Your task is to repeat exactly the lines below between the line holding "because they are" and the line holding "a float value.", inclusive, and only those.
BEGIN Data supplied
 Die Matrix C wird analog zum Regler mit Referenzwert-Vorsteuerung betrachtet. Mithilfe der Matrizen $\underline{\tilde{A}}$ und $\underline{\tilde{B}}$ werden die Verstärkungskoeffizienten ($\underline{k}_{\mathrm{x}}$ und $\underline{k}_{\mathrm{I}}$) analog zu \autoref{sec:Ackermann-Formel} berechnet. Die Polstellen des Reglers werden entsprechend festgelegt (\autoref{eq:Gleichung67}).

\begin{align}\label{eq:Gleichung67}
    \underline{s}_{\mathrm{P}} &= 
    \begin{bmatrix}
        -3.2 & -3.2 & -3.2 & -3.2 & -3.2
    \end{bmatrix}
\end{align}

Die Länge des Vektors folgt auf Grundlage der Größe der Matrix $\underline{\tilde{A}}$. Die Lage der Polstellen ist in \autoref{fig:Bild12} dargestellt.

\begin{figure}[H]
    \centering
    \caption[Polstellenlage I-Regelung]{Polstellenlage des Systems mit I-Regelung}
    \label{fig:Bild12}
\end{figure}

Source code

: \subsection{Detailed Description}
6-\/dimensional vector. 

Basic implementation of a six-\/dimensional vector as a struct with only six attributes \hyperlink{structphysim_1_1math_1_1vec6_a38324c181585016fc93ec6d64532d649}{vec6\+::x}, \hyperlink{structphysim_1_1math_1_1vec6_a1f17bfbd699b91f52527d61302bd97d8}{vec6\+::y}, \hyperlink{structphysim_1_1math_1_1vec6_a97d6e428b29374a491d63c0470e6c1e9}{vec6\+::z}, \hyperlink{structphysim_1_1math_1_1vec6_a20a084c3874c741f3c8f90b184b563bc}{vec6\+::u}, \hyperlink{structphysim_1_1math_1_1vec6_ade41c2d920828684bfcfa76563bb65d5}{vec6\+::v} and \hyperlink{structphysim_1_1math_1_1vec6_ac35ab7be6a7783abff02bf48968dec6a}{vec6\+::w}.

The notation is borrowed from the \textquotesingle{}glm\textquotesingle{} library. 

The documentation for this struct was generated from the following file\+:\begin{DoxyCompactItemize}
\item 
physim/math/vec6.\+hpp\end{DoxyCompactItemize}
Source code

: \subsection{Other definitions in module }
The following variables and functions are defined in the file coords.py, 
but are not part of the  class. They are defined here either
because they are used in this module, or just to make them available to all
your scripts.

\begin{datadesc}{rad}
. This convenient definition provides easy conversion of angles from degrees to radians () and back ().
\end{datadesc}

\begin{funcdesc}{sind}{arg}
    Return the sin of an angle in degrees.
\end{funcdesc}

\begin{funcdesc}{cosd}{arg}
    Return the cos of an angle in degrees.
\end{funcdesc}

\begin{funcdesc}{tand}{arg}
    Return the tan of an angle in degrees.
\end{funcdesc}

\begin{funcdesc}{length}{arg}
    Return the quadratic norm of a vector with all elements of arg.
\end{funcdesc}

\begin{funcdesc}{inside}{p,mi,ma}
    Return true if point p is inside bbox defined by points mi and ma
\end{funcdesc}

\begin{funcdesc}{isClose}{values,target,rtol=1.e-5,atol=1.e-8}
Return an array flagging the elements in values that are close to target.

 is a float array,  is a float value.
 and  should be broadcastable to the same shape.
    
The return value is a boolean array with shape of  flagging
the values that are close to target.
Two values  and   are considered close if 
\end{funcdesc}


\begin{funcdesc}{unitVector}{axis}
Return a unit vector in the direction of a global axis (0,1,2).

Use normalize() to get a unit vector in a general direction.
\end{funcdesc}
END Data supplied
BEGIN Data supplied
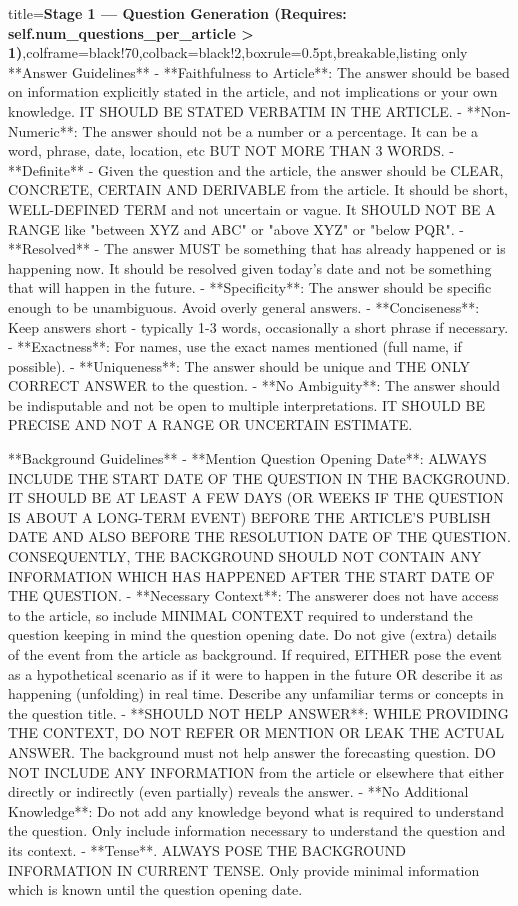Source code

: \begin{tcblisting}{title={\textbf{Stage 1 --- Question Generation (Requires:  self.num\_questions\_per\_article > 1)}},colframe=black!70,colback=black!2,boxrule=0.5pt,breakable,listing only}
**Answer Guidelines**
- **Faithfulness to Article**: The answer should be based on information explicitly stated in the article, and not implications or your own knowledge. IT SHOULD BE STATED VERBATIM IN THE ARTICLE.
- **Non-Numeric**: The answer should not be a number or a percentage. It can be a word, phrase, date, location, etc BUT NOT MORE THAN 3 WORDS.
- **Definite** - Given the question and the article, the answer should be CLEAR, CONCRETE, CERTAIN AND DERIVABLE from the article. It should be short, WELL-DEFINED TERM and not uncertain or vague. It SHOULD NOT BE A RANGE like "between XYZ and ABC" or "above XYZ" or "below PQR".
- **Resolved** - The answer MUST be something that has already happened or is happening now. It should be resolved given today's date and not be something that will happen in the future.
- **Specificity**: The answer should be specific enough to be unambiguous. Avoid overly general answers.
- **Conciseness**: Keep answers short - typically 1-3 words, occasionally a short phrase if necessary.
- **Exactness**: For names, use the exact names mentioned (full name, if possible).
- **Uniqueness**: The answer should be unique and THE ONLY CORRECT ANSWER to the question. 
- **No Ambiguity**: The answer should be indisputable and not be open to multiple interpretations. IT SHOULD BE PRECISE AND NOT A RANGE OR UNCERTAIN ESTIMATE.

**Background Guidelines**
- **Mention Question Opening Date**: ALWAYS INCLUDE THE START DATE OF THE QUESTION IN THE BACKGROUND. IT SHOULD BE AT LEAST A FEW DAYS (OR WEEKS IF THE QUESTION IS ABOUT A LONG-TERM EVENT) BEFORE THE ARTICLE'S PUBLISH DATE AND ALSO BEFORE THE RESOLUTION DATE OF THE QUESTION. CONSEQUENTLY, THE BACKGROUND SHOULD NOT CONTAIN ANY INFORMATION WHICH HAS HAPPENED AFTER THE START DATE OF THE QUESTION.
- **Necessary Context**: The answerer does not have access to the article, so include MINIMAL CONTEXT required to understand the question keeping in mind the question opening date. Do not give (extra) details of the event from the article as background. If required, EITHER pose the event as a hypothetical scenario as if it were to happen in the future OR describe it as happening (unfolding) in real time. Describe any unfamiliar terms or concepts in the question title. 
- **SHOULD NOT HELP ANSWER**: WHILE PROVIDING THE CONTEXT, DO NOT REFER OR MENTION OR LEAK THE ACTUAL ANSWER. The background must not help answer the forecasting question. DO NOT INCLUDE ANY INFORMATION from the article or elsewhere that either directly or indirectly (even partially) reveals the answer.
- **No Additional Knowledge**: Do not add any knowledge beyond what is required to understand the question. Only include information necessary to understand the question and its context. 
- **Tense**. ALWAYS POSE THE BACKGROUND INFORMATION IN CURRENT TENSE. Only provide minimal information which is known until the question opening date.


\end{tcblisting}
END Data supplied
◆ **Solution to this exercise**
because they are used in this module, or just to make them available to all
your scripts.

\begin{datadesc}{rad}
. This convenient definition provides easy conversion of angles from degrees to radians () and back ().
\end{datadesc}

\begin{funcdesc}{sind}{arg}
    Return the sin of an angle in degrees.
\end{funcdesc}

\begin{funcdesc}{cosd}{arg}
    Return the cos of an angle in degrees.
\end{funcdesc}

\begin{funcdesc}{tand}{arg}
    Return the tan of an angle in degrees.
\end{funcdesc}

\begin{funcdesc}{length}{arg}
    Return the quadratic norm of a vector with all elements of arg.
\end{funcdesc}

\begin{funcdesc}{inside}{p,mi,ma}
    Return true if point p is inside bbox defined by points mi and ma
\end{funcdesc}

\begin{funcdesc}{isClose}{values,target,rtol=1.e-5,atol=1.e-8}
Return an array flagging the elements in values that are close to target.

 is a float array,  is a float value.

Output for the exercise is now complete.